Alfred Schreuder (; born 2 November 1972) is a Dutch football coach and former player who last coached Ajax.

Club career
During his career, Schreuder played for RKC Waalwijk, NAC Breda, Feyenoord, FC Twente and Vitesse. After he had stopped playing for FC Twente in March 2008, he joined SDV Barneveld on an amateur basis. After about three months, he returned as professional football player, signing a contract for one year at Vitesse. He retired in January 2009.

Managerial career
Schreuder started his managerial career immediately after his retirement as assistant manager of Vitesse. In the summer of 2009, he signed with FC Twente to be the assistant manager of Steve McClaren. After McClaren resigned his position on 26 February 2013, Schreuder was appointed as interim manager. However, in March 2013, the club officially appointed Michel Jansen as head coach and Schreuder as his assistant, because Schreuder was not yet appropriately licensed as a manager. This arrangement continued for the 2013–14 season, while Schreuder was studying for the UEFA Pro Licence, which he obtained in May 2014. Subsequently, Schreuder was installed as manager of FC Twente, with Jansen as his assistant. On 30 August 2015, Schreuder was sacked after winning one point in the first four matches of the 2015–16 season.

On 26 October 2015, Schreuder was appointed the assistant manager of Huub Stevens at TSG 1899 Hoffenheim. After Stevens' resignation on 10 February 2016, he remained at the club as the assistant of Julian Nagelsmann.

On 5 January 2018, it was announced that Ajax had reached an agreement with Hoffenheim to sign Schreuder as the assistant of their new head coach Erik ten Hag.

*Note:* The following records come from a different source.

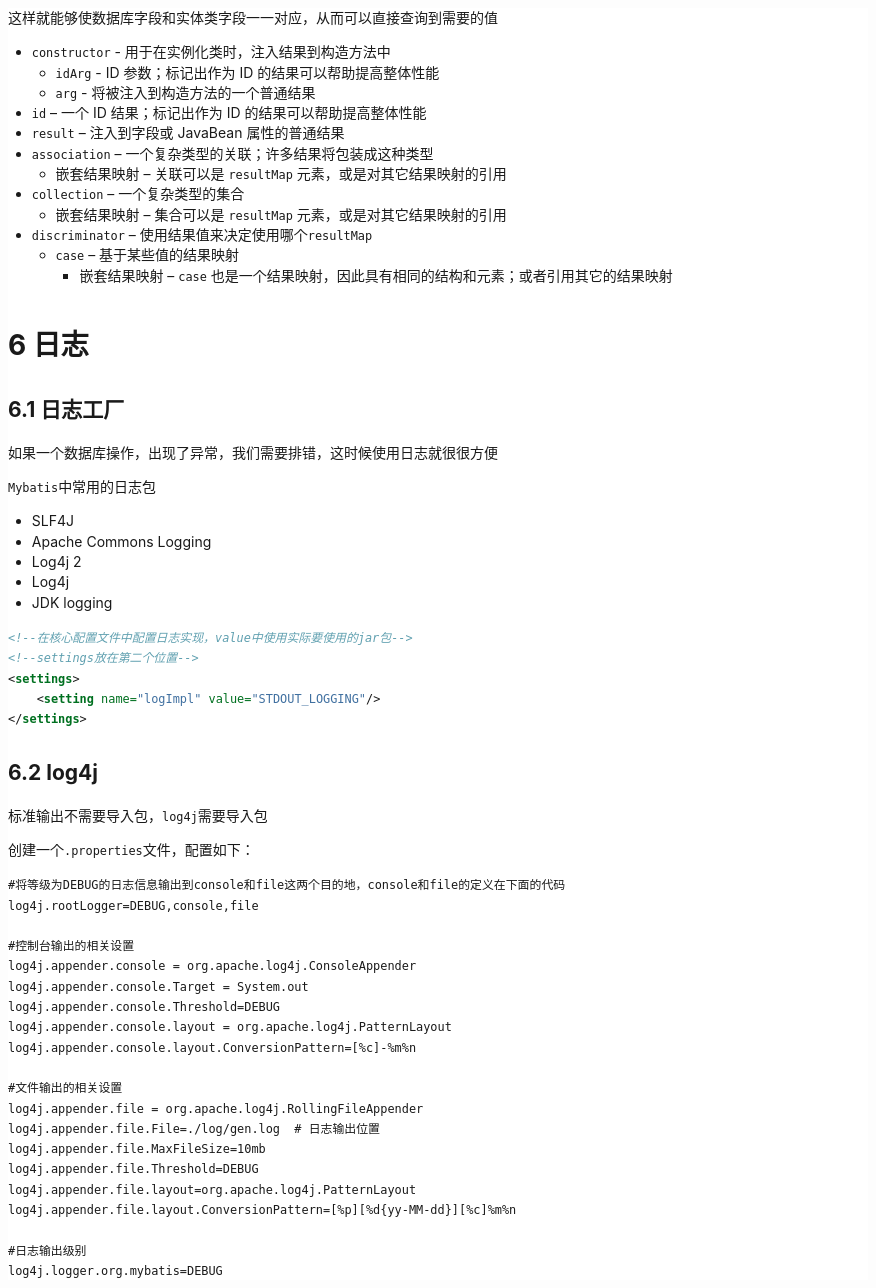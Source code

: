 这样就能够使数据库字段和实体类字段一一对应，从而可以直接查询到需要的值



- `constructor` - 用于在实例化类时，注入结果到构造方法中
  - `idArg` - ID 参数；标记出作为 ID 的结果可以帮助提高整体性能
  - `arg` - 将被注入到构造方法的一个普通结果
- `id` – 一个 ID 结果；标记出作为 ID 的结果可以帮助提高整体性能
- `result` – 注入到字段或 JavaBean 属性的普通结果
- `association` – 一个复杂类型的关联；许多结果将包装成这种类型
  - 嵌套结果映射 – 关联可以是 `resultMap` 元素，或是对其它结果映射的引用
- `collection` – 一个复杂类型的集合
  - 嵌套结果映射 – 集合可以是 `resultMap` 元素，或是对其它结果映射的引用
- `discriminator` – 使用结果值来决定使用哪个`resultMap`
  - `case` – 基于某些值的结果映射
    - 嵌套结果映射 – `case` 也是一个结果映射，因此具有相同的结构和元素；或者引用其它的结果映射

# 6 日志

## 6.1 日志工厂

如果一个数据库操作，出现了异常，我们需要排错，这时候使用日志就很很方便

`Mybatis`中常用的日志包

- SLF4J
- Apache Commons Logging
- Log4j 2
- Log4j
- JDK logging

```xml
<!--在核心配置文件中配置日志实现，value中使用实际要使用的jar包-->
<!--settings放在第二个位置-->
<settings>
    <setting name="logImpl" value="STDOUT_LOGGING"/>
</settings>
```

## 6.2 log4j

标准输出不需要导入包，`log4j`需要导入包

创建一个`.properties`文件，配置如下：

```
#将等级为DEBUG的日志信息输出到console和file这两个目的地，console和file的定义在下面的代码
log4j.rootLogger=DEBUG,console,file

#控制台输出的相关设置
log4j.appender.console = org.apache.log4j.ConsoleAppender
log4j.appender.console.Target = System.out
log4j.appender.console.Threshold=DEBUG
log4j.appender.console.layout = org.apache.log4j.PatternLayout
log4j.appender.console.layout.ConversionPattern=[%c]-%m%n

#文件输出的相关设置
log4j.appender.file = org.apache.log4j.RollingFileAppender
log4j.appender.file.File=./log/gen.log	# 日志输出位置
log4j.appender.file.MaxFileSize=10mb
log4j.appender.file.Threshold=DEBUG
log4j.appender.file.layout=org.apache.log4j.PatternLayout
log4j.appender.file.layout.ConversionPattern=[%p][%d{yy-MM-dd}][%c]%m%n

#日志输出级别
log4j.logger.org.mybatis=DEBUG
```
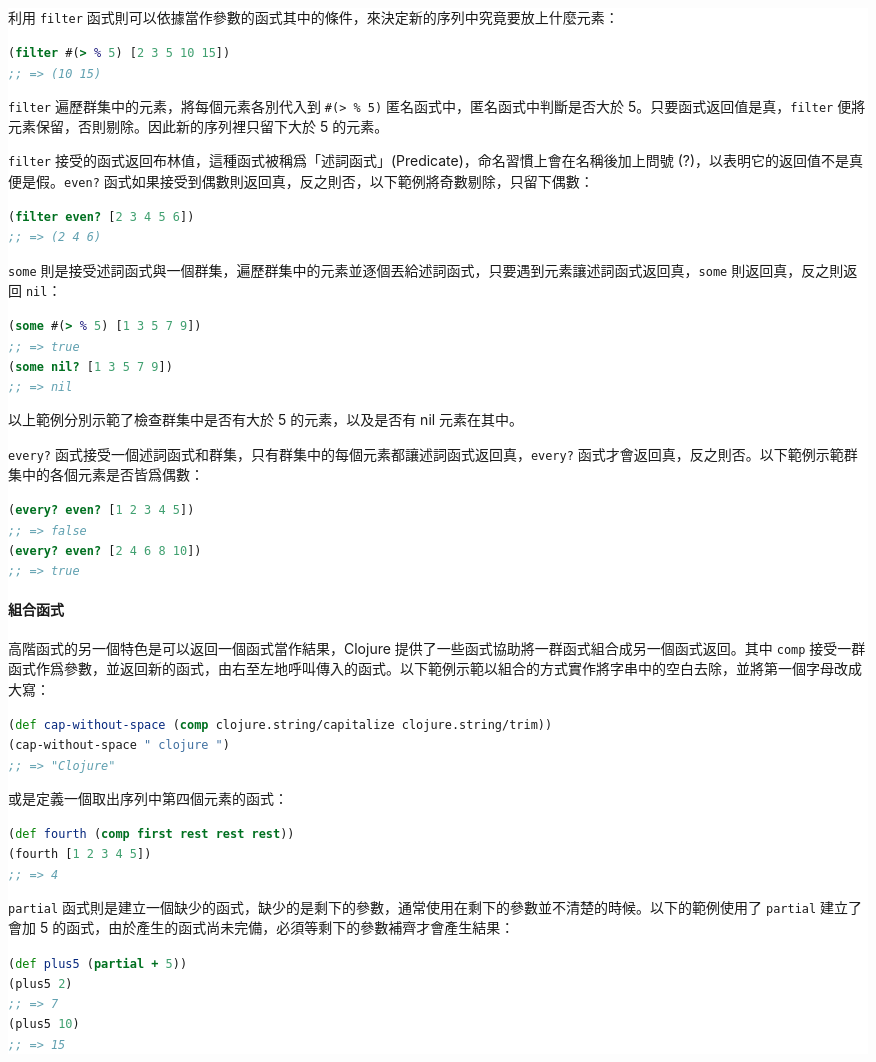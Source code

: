 利用 ```filter``` 函式則可以依據當作參數的函式其中的條件，來決定新的序列中究竟要放上什麼元素：

```clojure
(filter #(> % 5) [2 3 5 10 15])
;; => (10 15)
```

```filter``` 遍歷群集中的元素，將每個元素各別代入到 ```#(> % 5)``` 匿名函式中，匿名函式中判斷是否大於 5。只要函式返回值是真，```filter``` 便將元素保留，否則剔除。因此新的序列裡只留下大於 5 的元素。

```filter``` 接受的函式返回布林值，這種函式被稱爲「述詞函式」(Predicate)，命名習慣上會在名稱後加上問號 (?)，以表明它的返回值不是真便是假。```even?``` 函式如果接受到偶數則返回真，反之則否，以下範例將奇數剔除，只留下偶數：

```clojure
(filter even? [2 3 4 5 6])
;; => (2 4 6)
```

```some``` 則是接受述詞函式與一個群集，遍歷群集中的元素並逐個丟給述詞函式，只要遇到元素讓述詞函式返回真，```some``` 則返回真，反之則返回 ```nil```：

```clojure
(some #(> % 5) [1 3 5 7 9])
;; => true
(some nil? [1 3 5 7 9])
;; => nil
```

以上範例分別示範了檢查群集中是否有大於 5 的元素，以及是否有 nil 元素在其中。

```every?``` 函式接受一個述詞函式和群集，只有群集中的每個元素都讓述詞函式返回真，```every?``` 函式才會返回真，反之則否。以下範例示範群集中的各個元素是否皆爲偶數：

```clojure
(every? even? [1 2 3 4 5])
;; => false
(every? even? [2 4 6 8 10])
;; => true
```

#### 組合函式

高階函式的另一個特色是可以返回一個函式當作結果，Clojure 提供了一些函式協助將一群函式組合成另一個函式返回。其中 ```comp``` 接受一群函式作爲參數，並返回新的函式，由右至左地呼叫傳入的函式。以下範例示範以組合的方式實作將字串中的空白去除，並將第一個字母改成大寫：

```clojure
(def cap-without-space (comp clojure.string/capitalize clojure.string/trim))
(cap-without-space " clojure ")
;; => "Clojure"
```

或是定義一個取出序列中第四個元素的函式：

```clojure
(def fourth (comp first rest rest rest))
(fourth [1 2 3 4 5])
;; => 4
```

```partial``` 函式則是建立一個缺少的函式，缺少的是剩下的參數，通常使用在剩下的參數並不清楚的時候。以下的範例使用了 ```partial``` 建立了會加 5 的函式，由於產生的函式尚未完備，必須等剩下的參數補齊才會產生結果：

```clojure
(def plus5 (partial + 5))
(plus5 2)
;; => 7
(plus5 10)
;; => 15
```
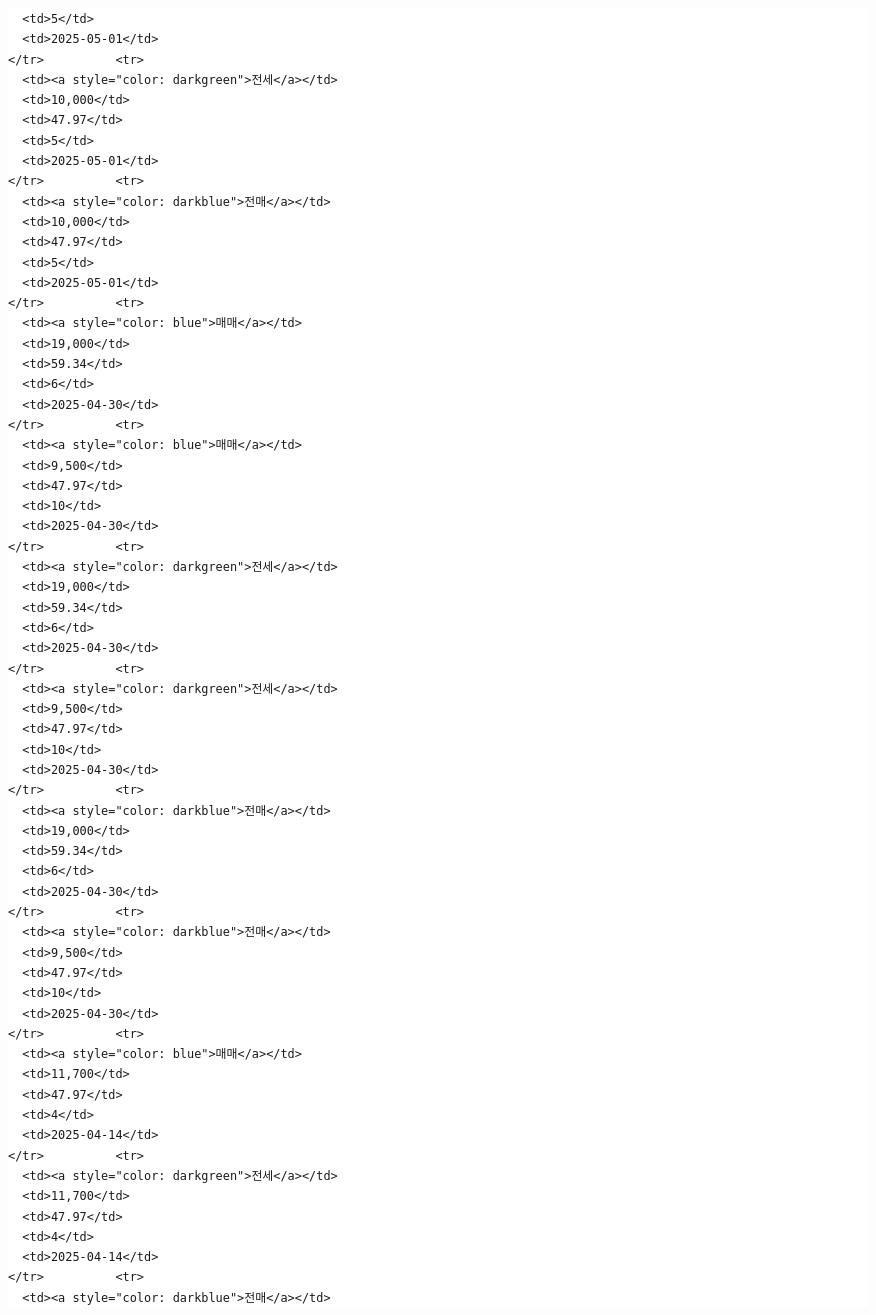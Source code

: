       <td>5</td>
      <td>2025-05-01</td>
    </tr>          <tr>
      <td><a style="color: darkgreen">전세</a></td>
      <td>10,000</td>
      <td>47.97</td>
      <td>5</td>
      <td>2025-05-01</td>
    </tr>          <tr>
      <td><a style="color: darkblue">전매</a></td>
      <td>10,000</td>
      <td>47.97</td>
      <td>5</td>
      <td>2025-05-01</td>
    </tr>          <tr>
      <td><a style="color: blue">매매</a></td>
      <td>19,000</td>
      <td>59.34</td>
      <td>6</td>
      <td>2025-04-30</td>
    </tr>          <tr>
      <td><a style="color: blue">매매</a></td>
      <td>9,500</td>
      <td>47.97</td>
      <td>10</td>
      <td>2025-04-30</td>
    </tr>          <tr>
      <td><a style="color: darkgreen">전세</a></td>
      <td>19,000</td>
      <td>59.34</td>
      <td>6</td>
      <td>2025-04-30</td>
    </tr>          <tr>
      <td><a style="color: darkgreen">전세</a></td>
      <td>9,500</td>
      <td>47.97</td>
      <td>10</td>
      <td>2025-04-30</td>
    </tr>          <tr>
      <td><a style="color: darkblue">전매</a></td>
      <td>19,000</td>
      <td>59.34</td>
      <td>6</td>
      <td>2025-04-30</td>
    </tr>          <tr>
      <td><a style="color: darkblue">전매</a></td>
      <td>9,500</td>
      <td>47.97</td>
      <td>10</td>
      <td>2025-04-30</td>
    </tr>          <tr>
      <td><a style="color: blue">매매</a></td>
      <td>11,700</td>
      <td>47.97</td>
      <td>4</td>
      <td>2025-04-14</td>
    </tr>          <tr>
      <td><a style="color: darkgreen">전세</a></td>
      <td>11,700</td>
      <td>47.97</td>
      <td>4</td>
      <td>2025-04-14</td>
    </tr>          <tr>
      <td><a style="color: darkblue">전매</a></td>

In March 2019, it was announced that Schreuder would succeed Julian Nagelsmann as head of TSG 1899 Hoffenheim from 1 July 2019, after signing a contract until 2022. However he was sacked by the club on 9 June 2020, since his form was not up to the expectations of the board.

In August 2020, Schreuder joined FC Barcelona as assistant manager under Ronald Koeman, both signing a two-year deal with an escape-clause option after the first year.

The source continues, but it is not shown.